"timfox" wrote :
| IMHO the R2 socket protocol suffered from fundamental design flaws and trying to copy
them in R3 means copying those flaws too... ?
|
The other day we watched a documentary on HBO about great boxers of the twentieth century.
There was some amazing footage of Jack Dempsey and Gene Tunney, probably well into their
sixties, meeting in formal evening clothes and sparring in a ring. They pretended to
throw some punches, and, after a little while, they grabbed each other and started
ballroom dancing. It was very sweet.
Talking about the incompatibilities between JBossRemoting and JBossMessaging reminds me of
two old boxers, meeting one more time. :-)
What Tim calls "design flaws" I would call "design decisions". The
fact is that the socket transport was derived from the PooledInvoker, which was meant to
support EJBs and a remote method invocation model. And EJB/EJB3 + Remoting just works.
In two and a half years, I recall making exactly one change in Remoting on behalf of EJBs.
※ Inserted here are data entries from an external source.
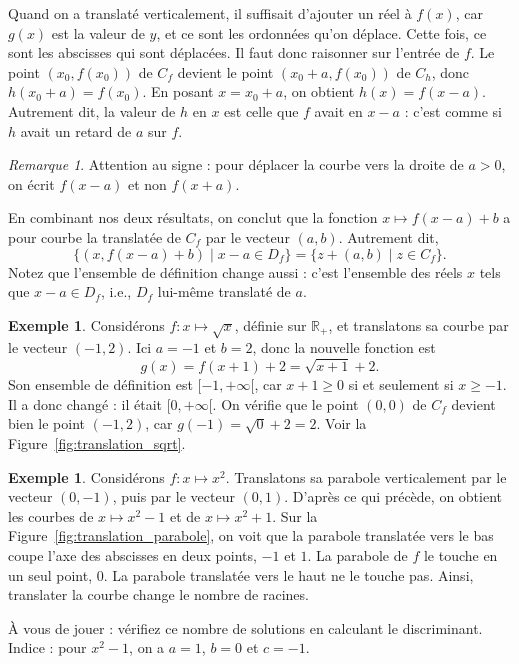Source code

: \documentclass[12pt,a4paper]{article}
\theoremstyle{plain}
\theoremstyle{definition}
\newtheorem{example}[theorem]{Exemple}
\theoremstyle{remark}
\newtheorem*{remark}{Remarque}
\begin{document}
Quand on a translaté verticalement, il suffisait d'ajouter un réel à $f(x)$, car
$g(x)$ est la valeur de $y$, et ce sont les ordonnées qu'on déplace. Cette fois, ce
sont les abscisses qui sont déplacées. Il faut donc raisonner sur l'entrée de $f$.
Le point $(x_0, f(x_0))$ de $C_f$ devient le point $(x_0 + a, f(x_0))$ de $C_h$,
donc $h(x_0 + a) = f(x_0)$. En posant $x = x_0 + a$, on obtient $h(x) = f(x - a)$.
Autrement dit, la valeur de $h$ en $x$ est celle que $f$ avait en $x - a$ : c'est
comme si $h$ avait un retard de $a$ sur $f$.

\begin{remark}
  Attention au signe : pour déplacer la courbe vers la droite de $a > 0$, on écrit
  $f(x - a)$ et non $f(x + a)$.
\end{remark}

En combinant nos deux résultats, on conclut que la fonction $x \mapsto f(x - a) + b$
a pour courbe la translatée de $C_f$ par le vecteur $(a, b)$. Autrement dit,
\[
\{(x, f(x - a) + b) \mid x - a \in D_f\} = \{z + (a, b) \mid z \in C_f\}.
\]
Notez que l'ensemble de définition change aussi : c'est l'ensemble des réels $x$ tels
que $x - a \in D_f$, i.e., $D_f$ lui-même translaté de $a$.

\begin{example}
  Considérons $f : x \mapsto \sqrt{x}$, définie sur $\mathbb{R}_+$, et translatons sa
  courbe par le vecteur $(-1, 2)$. Ici $a = -1$ et $b = 2$, donc la nouvelle fonction est
  \[
  g(x) = f(x + 1) + 2 = \sqrt{x + 1} + 2.
  \]
  Son ensemble de définition est $[-1, +\infty[$, car $x + 1 \ge 0$ si et seulement
  si $x \ge -1$. Il a donc changé : il était $[0, +\infty[$. On vérifie que le point
  $(0, 0)$ de $C_f$ devient bien le point $(-1, 2)$, car $g(-1) = \sqrt{0} + 2 = 2$.
  Voir la Figure~\ref{fig:translation_sqrt}.
\end{example}

\begin{example}
  Considérons $f : x \mapsto x^2$. Translatons sa parabole verticalement par le
  vecteur $(0, -1)$, puis par le vecteur $(0, 1)$. D'après ce qui précède, on obtient les
  courbes de $x \mapsto x^2 - 1$ et de $x \mapsto x^2 + 1$. Sur la
  Figure~\ref{fig:translation_parabole}, on voit que la parabole translatée vers le bas
  coupe l'axe des abscisses en deux points, $-1$ et $1$. La parabole de $f$ le touche
  en un seul point, $0$. La parabole translatée vers le haut ne le touche pas. Ainsi,
  translater la courbe change le nombre de racines.
  
  À vous de jouer : vérifiez ce nombre de solutions en calculant le discriminant.
  Indice : pour $x^2 - 1$, on a $a = 1$, $b = 0$ et $c = -1$.
\end{example}
\end{document}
JBM + JBR, on the other hand, has always been a more difficult fit. A lot of work has
been done, on both sides, to make it work, and I'm very happy that JBM 1 has been
successful. I'm also relieved that JBM 2 will have a more appropriate foundation.
"trustin" wrote :
| The socket and bisocket transport will run on XNIO / Netty. It's to make sure that
R2 clients can talk to R3 services. It doesn't mean we are going to retain the old
socket I/O code.
|
Correct me if I'm wrong, but I was under the impression that, for a moderate number of
worker threads, the old style blocking model outperforms NIO. If so, I would argue that,
not only does it make sense to implement a new version of the socket transport, but it
also makes sense to preserve the old version as well.